The idea of equality was taken very seriously and all forms of prejudice and discrimination were condemned. Brilliant essays on this I believe topic open up a trajectory of contemplation regarding racial issues in America. The whole idea of The American Dream was giving all equal opportunities and the boom in production during the war made it possible to open up opportunities for all people.
Origin of The American Dream
As history documents, the idea is deep-rooted in the idea of equality. The US Declaration of Independence says that every man, irrelevant of his class and creed, is created equal and thus has the right to “life, liberty and the pursuit of happiness.” This happiness can only come from equal opportunities in education, learning, employment, and having access to all that makes life comfortable and prosperous.
It also encourages brotherhood and collective efforts to make America great again. In free essay samples about community service, one can trace a relic of the American Dream that the leaders and citizens of America had dreamt about. We have seen this American Dream not only after the war but also in the 18th and 19th centuries in America’s efforts to compete with the world. However, it was only in the 20th century that the idea became so widespread and brought people and institutions together.

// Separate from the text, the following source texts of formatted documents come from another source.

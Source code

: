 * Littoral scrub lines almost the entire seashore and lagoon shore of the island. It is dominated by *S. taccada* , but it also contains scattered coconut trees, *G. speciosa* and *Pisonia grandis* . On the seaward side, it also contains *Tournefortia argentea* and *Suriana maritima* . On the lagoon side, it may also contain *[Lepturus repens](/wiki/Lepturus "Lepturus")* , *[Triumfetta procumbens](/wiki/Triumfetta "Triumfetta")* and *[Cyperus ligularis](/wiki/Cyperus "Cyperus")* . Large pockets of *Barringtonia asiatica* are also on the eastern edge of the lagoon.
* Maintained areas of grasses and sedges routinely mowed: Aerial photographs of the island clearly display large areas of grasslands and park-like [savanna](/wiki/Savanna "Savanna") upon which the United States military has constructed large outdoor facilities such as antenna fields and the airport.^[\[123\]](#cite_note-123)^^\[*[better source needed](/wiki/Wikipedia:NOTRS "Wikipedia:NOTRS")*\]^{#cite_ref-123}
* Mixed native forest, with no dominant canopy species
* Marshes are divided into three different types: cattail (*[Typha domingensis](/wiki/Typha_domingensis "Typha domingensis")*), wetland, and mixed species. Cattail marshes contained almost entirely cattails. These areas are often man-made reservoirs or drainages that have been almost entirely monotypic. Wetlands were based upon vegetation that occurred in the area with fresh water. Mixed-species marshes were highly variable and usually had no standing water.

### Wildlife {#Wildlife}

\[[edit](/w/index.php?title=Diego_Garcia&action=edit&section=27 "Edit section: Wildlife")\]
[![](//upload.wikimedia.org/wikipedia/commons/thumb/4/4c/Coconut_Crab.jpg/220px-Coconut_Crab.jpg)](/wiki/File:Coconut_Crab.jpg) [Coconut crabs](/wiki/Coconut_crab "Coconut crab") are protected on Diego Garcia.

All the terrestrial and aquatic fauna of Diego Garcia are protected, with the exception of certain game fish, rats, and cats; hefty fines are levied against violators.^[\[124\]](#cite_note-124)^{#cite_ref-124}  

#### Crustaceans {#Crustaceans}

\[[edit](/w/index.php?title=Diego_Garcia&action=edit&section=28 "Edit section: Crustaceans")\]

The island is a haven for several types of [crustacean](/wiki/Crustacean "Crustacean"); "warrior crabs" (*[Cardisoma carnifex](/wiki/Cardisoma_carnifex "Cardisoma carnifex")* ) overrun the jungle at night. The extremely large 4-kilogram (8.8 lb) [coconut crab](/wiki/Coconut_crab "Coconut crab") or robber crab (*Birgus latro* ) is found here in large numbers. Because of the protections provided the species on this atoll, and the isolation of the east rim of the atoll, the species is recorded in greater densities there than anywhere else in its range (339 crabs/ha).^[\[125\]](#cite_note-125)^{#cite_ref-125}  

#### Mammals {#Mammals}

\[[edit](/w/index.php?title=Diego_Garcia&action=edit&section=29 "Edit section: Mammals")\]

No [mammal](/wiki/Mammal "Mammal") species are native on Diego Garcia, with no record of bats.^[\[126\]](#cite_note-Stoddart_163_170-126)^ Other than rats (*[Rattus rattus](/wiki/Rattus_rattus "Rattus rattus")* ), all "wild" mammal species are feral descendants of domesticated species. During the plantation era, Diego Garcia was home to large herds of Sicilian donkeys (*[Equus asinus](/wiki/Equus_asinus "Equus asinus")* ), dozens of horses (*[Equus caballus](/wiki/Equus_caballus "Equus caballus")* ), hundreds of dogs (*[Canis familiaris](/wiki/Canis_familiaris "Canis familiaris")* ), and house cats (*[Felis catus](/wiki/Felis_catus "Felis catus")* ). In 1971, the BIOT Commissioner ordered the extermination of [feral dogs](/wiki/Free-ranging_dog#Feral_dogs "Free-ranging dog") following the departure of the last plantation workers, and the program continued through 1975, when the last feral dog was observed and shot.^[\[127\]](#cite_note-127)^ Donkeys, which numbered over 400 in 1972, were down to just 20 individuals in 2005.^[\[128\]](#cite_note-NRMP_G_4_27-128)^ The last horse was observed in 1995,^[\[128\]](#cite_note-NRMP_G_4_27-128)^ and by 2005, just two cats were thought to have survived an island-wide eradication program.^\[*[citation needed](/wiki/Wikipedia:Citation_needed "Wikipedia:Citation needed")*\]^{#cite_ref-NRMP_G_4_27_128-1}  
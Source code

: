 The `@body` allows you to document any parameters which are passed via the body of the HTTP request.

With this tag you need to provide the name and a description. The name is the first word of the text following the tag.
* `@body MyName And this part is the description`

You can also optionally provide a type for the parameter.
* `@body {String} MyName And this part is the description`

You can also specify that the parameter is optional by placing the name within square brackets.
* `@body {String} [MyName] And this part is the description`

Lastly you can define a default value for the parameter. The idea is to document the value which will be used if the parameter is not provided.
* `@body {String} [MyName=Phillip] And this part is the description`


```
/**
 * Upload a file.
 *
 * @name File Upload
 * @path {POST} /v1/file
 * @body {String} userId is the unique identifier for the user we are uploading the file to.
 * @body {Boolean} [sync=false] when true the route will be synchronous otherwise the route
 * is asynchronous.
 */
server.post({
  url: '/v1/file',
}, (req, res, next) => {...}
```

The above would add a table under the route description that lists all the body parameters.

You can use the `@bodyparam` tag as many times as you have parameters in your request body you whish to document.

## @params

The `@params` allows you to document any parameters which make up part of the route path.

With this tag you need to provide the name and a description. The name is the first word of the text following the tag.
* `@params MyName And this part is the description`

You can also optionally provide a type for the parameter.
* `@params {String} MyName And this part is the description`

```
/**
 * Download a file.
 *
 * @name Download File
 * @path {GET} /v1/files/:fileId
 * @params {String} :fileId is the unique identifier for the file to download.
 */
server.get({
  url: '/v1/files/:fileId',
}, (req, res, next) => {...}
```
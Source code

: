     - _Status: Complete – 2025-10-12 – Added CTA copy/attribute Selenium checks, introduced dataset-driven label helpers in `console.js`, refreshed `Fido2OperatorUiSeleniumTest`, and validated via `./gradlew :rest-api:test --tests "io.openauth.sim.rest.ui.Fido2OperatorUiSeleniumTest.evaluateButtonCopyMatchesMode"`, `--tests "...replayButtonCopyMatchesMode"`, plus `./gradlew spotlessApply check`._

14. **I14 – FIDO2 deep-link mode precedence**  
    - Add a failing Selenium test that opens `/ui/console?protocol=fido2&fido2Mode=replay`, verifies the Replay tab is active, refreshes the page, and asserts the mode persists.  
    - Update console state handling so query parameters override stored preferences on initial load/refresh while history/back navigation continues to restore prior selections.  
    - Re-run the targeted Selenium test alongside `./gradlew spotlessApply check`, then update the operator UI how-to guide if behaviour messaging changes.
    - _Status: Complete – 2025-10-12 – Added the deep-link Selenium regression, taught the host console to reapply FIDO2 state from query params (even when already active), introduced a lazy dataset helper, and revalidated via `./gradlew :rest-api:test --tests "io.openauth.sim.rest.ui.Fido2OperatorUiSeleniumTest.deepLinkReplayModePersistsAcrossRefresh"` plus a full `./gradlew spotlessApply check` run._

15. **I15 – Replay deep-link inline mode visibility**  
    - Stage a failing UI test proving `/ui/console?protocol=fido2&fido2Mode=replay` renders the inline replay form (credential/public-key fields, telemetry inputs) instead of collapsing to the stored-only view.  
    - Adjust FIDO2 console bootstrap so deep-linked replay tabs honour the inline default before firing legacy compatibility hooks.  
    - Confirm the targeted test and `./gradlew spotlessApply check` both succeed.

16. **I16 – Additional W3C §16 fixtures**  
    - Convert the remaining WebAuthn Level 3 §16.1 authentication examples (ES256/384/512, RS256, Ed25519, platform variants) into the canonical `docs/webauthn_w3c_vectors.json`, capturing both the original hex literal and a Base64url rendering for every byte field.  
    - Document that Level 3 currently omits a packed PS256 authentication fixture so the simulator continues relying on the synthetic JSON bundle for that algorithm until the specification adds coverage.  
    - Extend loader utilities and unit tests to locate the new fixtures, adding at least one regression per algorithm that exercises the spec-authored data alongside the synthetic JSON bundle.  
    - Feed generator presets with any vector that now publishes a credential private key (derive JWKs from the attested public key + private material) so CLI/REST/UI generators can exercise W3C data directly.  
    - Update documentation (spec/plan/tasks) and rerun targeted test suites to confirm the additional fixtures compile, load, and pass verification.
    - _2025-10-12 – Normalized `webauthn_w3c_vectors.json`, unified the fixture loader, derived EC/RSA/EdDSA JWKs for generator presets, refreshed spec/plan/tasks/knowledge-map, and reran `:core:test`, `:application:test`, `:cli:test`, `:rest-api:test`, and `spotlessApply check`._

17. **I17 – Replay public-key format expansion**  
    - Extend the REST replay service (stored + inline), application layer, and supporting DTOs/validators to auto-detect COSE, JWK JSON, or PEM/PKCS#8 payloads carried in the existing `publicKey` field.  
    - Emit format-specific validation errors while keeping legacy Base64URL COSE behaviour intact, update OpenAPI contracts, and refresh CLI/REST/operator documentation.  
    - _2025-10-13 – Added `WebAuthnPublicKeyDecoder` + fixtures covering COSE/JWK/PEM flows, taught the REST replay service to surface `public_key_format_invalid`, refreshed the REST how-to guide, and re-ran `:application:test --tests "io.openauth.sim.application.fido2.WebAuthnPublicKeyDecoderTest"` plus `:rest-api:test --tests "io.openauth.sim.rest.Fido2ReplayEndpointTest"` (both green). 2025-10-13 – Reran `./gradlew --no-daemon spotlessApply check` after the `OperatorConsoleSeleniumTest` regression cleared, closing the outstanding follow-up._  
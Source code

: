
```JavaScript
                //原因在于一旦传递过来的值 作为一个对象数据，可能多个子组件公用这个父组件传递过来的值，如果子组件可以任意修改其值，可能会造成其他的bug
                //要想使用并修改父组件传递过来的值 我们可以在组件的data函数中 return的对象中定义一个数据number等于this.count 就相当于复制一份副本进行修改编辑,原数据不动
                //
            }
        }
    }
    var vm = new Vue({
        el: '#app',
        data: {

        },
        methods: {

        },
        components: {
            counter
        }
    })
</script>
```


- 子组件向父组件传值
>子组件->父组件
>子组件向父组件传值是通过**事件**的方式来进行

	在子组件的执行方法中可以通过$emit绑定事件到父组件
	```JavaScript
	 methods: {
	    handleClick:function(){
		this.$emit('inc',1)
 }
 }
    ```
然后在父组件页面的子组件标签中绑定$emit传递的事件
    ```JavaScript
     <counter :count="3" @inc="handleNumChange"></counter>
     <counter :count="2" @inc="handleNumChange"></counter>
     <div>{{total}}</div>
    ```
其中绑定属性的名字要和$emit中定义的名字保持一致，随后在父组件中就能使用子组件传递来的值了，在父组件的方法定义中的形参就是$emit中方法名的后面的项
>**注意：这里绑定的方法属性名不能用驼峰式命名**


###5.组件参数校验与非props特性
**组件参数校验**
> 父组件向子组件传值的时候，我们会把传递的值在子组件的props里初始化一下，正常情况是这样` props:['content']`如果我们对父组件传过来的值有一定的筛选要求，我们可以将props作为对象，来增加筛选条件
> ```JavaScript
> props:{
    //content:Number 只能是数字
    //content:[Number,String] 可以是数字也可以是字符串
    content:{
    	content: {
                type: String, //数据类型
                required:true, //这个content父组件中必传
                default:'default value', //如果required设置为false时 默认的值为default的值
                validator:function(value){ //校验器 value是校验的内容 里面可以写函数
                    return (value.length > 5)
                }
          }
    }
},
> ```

The Representation of the American Dream in Art
So how do we see the American Dream in art? Several movies, novels, and dramas have depicted the American Dream through the years. They have shown both the bright as well as the dark side of it. Many students have chosen the topic of the American Dream for their essays to dig deeper and research its origins in art. We shall briefly talk about some of the most important pieces of art that hold up the American Dream.
1.The Great Gatsby
Fitzgerald in his novel, The Great Gatsby has portrayed the American dream like no one else has. It is a love story that takes place in the early 20th century on the surface. But underneath it, the novel is about a poor guy who only by hard word achieved a successful vis a vis rich life for himself. The extravagant parties that Gatsby hosts stand as a symbol of critique of the American Dream.
2.The Grapes of Wrath
This novel makes up an important part of high school courses in America due to its historical context and enduring legacy. It has several interpretations and a major one is how it subtly touches upon the American Dream.
3.The Social Network
This film is an inspiring one that embodies the true spirit of the American dream and how one ordinary boy can change the dynamics of communication and technology only by merit and hard work.
What is the American Dream Today?
The American Dream today is to achieve true equality and opportunity irrespective of color. The George Floyd case enraged America and showed the true situation of racism in the country. Hundreds of thousands of people came out in protest and all they want is to raise their children in a land that is free of all kinds of prejudice. Filmmakers in America are coming up with movies with lessons that instill in people a sense of brotherhood and encourages empathy and sensitivity for people of color.
Criticism of the American Dream
Roosevelt has been criticized for his “economic policy” called the American Dream. Critics have seen it as ghoulish consumerism at its best. It instills in people a notion that being rich is being happy. The whole capitalist ideology is embedded strongly in the concept of the American Dream. When one wants more, one buys more. It is no more about the pursuit of happiness but a pursuit of a commodity that might make us happy.
The American dream cannot simply be achieved by chance but by taking risks and involving all the resources that a country has. Despite the criticism, one can say that the lives of Americans today are better than they were 100 years ago. If that’s not a step forward, what is?